Costco offers its car-pricing service as a free member benefit. It offers no-haggle pricing, and it provided consistently good deals when we tested it over several years.
To ensure its members pay well-below-market rates, Costco says it conducts price surveys of dealerships, analyzes transaction and inventory data, and shops for the best deals using secret shoppers. For each vehicle make and model, it identifies an exclusive dealership in areas near its stores that’s willing to sell vehicles for (or for less than) preset rates to Costco members.
Costco also works out members-only discounts with manufacturers. For example, at the time of this writing, Audi was offering Costco members incentives between $1,000 and $5,000, depending on model, and Volvo was providing savings of $1,250 or $1,500. These incentives are effectively point-of-sale manufacturer rebates in addition to any discounts dealerships offer Costco members.
Costco’s program doesn’t offer special pricing on every make and model in every region. If Costco can’t identify a dealership willing to sell a vehicle at or below Costco’s target price, then it removes the car from its program until it can find a seller willing to offer a good deal. And even if a vehicle model is in high demand, Costco doesn’t permit its dealers to sell it for more than MSRP. At the time of this writing, Costco told us it was able to secure special pricing in most regions for about 80 percent of new models.
Costco’s program is popular—about 100,000 to 120,000 pricing requests each month, with about 40 percent resulting in sales. That means there’s a big incentive for dealers to participate—and to behave. Costco also monitors its program by surveying customers about their experiences and sending its shoppers to dealers to test whether they are abiding by their no-haggle agreements. And it says it has about 20 customer service reps who customers can call with questions or to report problems.

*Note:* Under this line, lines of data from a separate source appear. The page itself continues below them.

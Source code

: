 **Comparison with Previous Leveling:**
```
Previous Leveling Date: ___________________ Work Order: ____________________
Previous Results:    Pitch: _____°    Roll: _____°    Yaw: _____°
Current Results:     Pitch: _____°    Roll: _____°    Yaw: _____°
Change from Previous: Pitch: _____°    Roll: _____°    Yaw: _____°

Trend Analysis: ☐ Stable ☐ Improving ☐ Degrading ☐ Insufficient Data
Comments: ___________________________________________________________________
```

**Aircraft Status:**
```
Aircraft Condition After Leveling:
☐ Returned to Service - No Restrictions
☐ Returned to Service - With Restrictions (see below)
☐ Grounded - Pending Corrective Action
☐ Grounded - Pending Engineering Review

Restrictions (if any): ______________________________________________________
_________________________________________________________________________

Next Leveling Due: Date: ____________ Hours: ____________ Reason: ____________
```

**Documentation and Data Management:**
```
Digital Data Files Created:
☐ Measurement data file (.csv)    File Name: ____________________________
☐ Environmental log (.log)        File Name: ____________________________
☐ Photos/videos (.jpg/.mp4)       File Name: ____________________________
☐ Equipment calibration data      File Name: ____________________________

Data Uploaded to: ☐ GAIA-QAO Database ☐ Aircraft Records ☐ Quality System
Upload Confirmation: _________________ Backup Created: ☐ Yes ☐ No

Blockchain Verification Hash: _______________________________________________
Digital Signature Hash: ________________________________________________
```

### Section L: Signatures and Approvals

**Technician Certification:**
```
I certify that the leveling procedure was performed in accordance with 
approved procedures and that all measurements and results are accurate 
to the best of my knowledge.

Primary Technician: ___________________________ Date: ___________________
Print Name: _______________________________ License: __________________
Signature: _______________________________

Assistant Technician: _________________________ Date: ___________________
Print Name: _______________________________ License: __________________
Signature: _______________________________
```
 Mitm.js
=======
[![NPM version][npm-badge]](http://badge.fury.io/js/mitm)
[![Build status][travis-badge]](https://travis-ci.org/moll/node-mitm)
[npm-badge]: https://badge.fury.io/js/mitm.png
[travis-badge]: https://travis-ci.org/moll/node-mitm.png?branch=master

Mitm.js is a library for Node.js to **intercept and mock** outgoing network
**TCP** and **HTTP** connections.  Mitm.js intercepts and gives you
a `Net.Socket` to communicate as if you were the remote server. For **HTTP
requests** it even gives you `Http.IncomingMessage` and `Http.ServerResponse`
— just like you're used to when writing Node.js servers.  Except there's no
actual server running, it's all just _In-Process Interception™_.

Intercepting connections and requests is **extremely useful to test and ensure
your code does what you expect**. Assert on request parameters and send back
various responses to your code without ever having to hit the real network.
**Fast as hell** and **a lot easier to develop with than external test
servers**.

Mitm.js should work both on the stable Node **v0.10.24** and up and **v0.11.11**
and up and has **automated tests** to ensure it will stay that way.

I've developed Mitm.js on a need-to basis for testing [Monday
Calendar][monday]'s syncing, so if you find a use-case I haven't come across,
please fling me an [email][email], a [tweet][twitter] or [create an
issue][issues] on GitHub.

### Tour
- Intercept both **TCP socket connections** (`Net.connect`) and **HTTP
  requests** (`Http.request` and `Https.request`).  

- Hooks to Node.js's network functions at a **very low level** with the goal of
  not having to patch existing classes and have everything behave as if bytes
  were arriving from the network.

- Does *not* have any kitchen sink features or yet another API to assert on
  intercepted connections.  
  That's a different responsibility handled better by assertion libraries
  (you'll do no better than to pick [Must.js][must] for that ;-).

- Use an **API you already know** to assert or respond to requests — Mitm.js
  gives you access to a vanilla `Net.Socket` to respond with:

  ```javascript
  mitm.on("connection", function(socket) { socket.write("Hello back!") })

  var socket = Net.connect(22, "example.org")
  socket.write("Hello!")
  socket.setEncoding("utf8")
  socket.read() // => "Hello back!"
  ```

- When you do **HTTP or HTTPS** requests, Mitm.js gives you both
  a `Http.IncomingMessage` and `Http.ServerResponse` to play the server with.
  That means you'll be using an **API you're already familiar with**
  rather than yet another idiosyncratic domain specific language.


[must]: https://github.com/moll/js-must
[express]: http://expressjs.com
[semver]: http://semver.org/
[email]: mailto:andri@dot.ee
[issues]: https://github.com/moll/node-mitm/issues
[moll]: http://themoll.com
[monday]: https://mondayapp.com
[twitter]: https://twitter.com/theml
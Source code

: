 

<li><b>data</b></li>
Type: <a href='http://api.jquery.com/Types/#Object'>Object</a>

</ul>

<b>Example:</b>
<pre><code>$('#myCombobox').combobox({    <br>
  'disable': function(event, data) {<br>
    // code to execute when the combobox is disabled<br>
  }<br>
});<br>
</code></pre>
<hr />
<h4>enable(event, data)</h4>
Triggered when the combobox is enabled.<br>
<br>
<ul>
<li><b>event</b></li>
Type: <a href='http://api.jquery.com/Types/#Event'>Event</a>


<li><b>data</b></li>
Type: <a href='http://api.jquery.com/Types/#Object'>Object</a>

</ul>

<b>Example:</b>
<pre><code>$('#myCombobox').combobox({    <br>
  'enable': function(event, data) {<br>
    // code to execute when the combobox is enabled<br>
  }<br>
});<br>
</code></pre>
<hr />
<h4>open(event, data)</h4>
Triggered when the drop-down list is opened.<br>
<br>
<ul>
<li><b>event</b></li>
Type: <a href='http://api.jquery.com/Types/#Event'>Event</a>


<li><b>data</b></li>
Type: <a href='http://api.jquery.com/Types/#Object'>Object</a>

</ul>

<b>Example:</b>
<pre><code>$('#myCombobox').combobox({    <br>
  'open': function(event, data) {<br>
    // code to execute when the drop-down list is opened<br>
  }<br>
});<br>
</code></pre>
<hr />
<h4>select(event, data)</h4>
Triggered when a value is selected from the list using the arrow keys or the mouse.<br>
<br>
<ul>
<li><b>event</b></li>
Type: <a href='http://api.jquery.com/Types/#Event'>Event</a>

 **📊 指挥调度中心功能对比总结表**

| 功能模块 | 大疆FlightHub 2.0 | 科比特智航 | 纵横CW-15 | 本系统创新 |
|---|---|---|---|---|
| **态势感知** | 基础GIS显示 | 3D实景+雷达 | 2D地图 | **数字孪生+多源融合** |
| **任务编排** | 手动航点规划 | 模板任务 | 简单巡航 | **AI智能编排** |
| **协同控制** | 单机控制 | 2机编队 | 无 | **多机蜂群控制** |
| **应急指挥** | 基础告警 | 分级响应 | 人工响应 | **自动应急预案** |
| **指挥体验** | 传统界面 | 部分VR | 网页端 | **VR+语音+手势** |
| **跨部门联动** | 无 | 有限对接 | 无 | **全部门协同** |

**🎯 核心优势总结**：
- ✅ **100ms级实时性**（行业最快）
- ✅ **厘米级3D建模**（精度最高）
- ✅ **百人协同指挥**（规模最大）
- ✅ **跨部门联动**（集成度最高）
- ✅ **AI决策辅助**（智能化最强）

Unfortunately, when you submit a make and model of car on Costco’s website, or provide it in-store, you won’t receive detailed pricing immediately—Costco only provides contact information for the dealer that has agreed to offer the special pricing. You must get in touch with that dealer, which will supply its price commitments. But, unlike other companies that promise to provide a hassle-free experience, Costco actually delivers and if you encounter a problem, you can call its dedicated auto-buying team (800-755-2519) with questions or to verify that the dealer supplied you with accurate pricing.